映画『しあわせのパン』
【2月5日特記】 映画『しあわせのパン』を観てきた。
予告編を見る限り、近年流行りの、ろくに何事も起こらない、都会は悪で田園が善であるという単純な思い込みに囚われた、癒しだとか何だとかいう、そういう映画かと思った。何と言うか、そういう薄味のドラマにはもう食傷気味なのである。
だから観るのはやめておこうと思っていたのだが、決してそういうドラマではないという評をたまたま読んだので、気を取り直して見に行った。
しかし、結果的には、これは僕には全くお呼びでない映画だった。いや、僕がこの映画にとってお呼びでなかったのかもしれないが。
如何にも頭で考えましたという感じの、むせ返るような“作り物感”が溢れた映画だった。台詞が非常に固いのである。
──ちょっとあまり良いことを書けそうな気がしないので、気を悪くしたくない方はどうぞここらで読むのをやめてください。
北海道は洞爺湖のほとり、月浦という小さな町でオーベルジュ兼パン屋を営む夫婦の話である。
夫の「水縞くん」を大泉洋が、妻の「りえさん」を原田知世が演じている。
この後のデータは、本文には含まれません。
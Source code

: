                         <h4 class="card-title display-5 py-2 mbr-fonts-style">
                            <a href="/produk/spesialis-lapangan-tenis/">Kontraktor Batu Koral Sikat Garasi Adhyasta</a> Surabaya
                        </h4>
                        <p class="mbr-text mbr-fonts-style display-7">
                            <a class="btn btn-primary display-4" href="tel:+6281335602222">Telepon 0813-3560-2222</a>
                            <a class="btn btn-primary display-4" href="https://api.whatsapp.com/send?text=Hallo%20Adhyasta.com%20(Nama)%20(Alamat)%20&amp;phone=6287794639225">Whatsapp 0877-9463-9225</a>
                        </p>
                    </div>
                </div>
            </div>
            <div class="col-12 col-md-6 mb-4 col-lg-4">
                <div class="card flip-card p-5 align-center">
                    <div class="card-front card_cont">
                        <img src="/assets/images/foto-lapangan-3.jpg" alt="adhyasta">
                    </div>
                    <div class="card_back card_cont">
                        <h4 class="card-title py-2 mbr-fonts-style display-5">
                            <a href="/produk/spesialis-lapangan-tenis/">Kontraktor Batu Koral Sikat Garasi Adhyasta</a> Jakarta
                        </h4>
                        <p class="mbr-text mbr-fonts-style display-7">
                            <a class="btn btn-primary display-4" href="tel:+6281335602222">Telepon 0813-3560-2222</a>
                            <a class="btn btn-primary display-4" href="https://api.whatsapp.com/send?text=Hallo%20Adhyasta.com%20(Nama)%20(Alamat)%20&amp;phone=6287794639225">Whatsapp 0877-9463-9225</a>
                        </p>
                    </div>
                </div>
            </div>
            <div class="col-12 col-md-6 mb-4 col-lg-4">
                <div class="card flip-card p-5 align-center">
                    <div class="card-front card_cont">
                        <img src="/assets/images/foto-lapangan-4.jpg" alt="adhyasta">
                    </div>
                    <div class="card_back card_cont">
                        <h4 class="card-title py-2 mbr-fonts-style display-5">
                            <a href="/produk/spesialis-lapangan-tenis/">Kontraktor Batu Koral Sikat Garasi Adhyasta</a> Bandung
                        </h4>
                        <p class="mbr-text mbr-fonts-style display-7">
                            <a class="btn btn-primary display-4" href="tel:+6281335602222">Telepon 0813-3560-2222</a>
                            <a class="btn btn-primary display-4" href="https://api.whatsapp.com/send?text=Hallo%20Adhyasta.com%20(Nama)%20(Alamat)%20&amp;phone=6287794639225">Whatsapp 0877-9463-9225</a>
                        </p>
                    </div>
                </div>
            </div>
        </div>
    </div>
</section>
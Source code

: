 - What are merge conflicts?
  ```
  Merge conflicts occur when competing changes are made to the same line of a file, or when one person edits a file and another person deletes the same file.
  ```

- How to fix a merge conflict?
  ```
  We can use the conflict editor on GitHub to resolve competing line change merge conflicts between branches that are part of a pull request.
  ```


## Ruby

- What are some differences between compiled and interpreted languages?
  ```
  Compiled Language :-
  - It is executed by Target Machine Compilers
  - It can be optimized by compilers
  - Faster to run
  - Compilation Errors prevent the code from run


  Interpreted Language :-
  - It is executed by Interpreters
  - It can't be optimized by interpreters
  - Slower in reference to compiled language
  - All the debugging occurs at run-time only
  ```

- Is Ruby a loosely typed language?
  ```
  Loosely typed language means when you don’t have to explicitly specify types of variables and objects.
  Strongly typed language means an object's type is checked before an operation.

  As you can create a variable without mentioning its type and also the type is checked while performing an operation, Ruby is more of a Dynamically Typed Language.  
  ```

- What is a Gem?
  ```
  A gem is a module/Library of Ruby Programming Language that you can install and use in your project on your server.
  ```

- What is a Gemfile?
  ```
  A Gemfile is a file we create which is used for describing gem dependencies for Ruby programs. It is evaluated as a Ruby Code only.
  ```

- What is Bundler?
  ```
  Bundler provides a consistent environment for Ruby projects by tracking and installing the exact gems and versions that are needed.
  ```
この配役は良い。ただ、夫婦のこれまでの経緯や背景が、語られているようでさっぱり語られていない。心に傷を負っていそうに見えるが、それがあまりに抽象的なのである。
そこに現れる客たちと、この夫婦の間で一応のドラマが繰り広げられるのだが、この客たちもまた描かれているようで深くは語られていない。そこに作り物のように綺麗な月が輝いている。
こんな人口密度の低い土地で、パンを焼いて生計を立てるのは並や大抵のことではないだろう。いくら土地が安いと言ったって、この店を建てるのに借金も作っているはずだ。その借金を返しながら2人の口を糊して行くのは大変なはずだ。
いくらあがた森魚が毎日食べに来ても、たかが3箱ばかりのパンを小学校に納入していても、その暮らしはかなり厳しいはずである。それに、あれだけしか客がいないのに、あんなにパンを焼くとカビを生やすのがオチではないか?
そういうことをすっ飛ばして、生活の楽しく美味しく小綺麗なところだけを、そして人間の善意だけを描こうったって、それは信用する気にならないのである。
例えて言うなら、仮に河童のコスプレをした村長が荒川に浸かっていようとも、そこで描かれる喜び悲しみがリアルのなものであれば、僕はそれについて行ける。いや、むしろ、そのくらいデフォルメしたほうがテーマが際立ってくるとも言える。
でも、まるでフツーに写実的なドラマのような顔をして、生活といううすのろを全部切り落とした上で、とても抽象的な心温まる芝居を見せられても、僕は白けてしまうだけなのである。
郵便配達人に切手の貼っていない手紙を託すような人たちを、僕は信じないのである。ここまで来るともう「坊主憎けりゃ袈裟まで」の世界だが、パンフレットに載っている忌野清志郎の略歴に、彼が既に故人であることが書いてないのも気に入らない。これは意図してのことなのだろう。僕とはセンスが違いすぎる。
で、終盤、老夫婦の客を演じた中村嘉葎雄と渡辺美佐の、ほんとに名人級の芝居を見せられたり、パンを焼くシーンが頻繁に出てきて、その焼けたてのパンをちぎって2人で分け合うシーンでは湯気がフーッと上がるところが愛おしいくらいに素敵で、みんなで助けあう人たちがいて、エンディングでは忌野清志郎と矢野顕子の心に響くデュエットが流れる。
──そんなこんなで、観ている人たちに根拠のない希望を与える、非常に悪質なエンタテインメントだと思う。
もっと下手糞なら害はないのであるが、とても魅力的に綺麗な世界が描かれている分、僕はたちが悪いと思うのである。僕にとっては嘘のしあわせのパンだった。
Comments
私もがっかりした一人です。
「悪質なエンターテイメント」までは思いませんでしたが。
あんぱんマンみたいな世界なんですよね。
実は本(これも監督の書いたものですが)を先に読んでいたのですが、こちらでは水縞くんとリエさんのことがもう少し書かれています。
そして最後に褒めてらした渡辺美佐が演じる老婦人が水縞くんとリエさんの関係に一言釘をさします。
その辺も映画には全くなく、残念でした。
あっこちゃんとキヨシローの歌が大好きなだけに残念でした。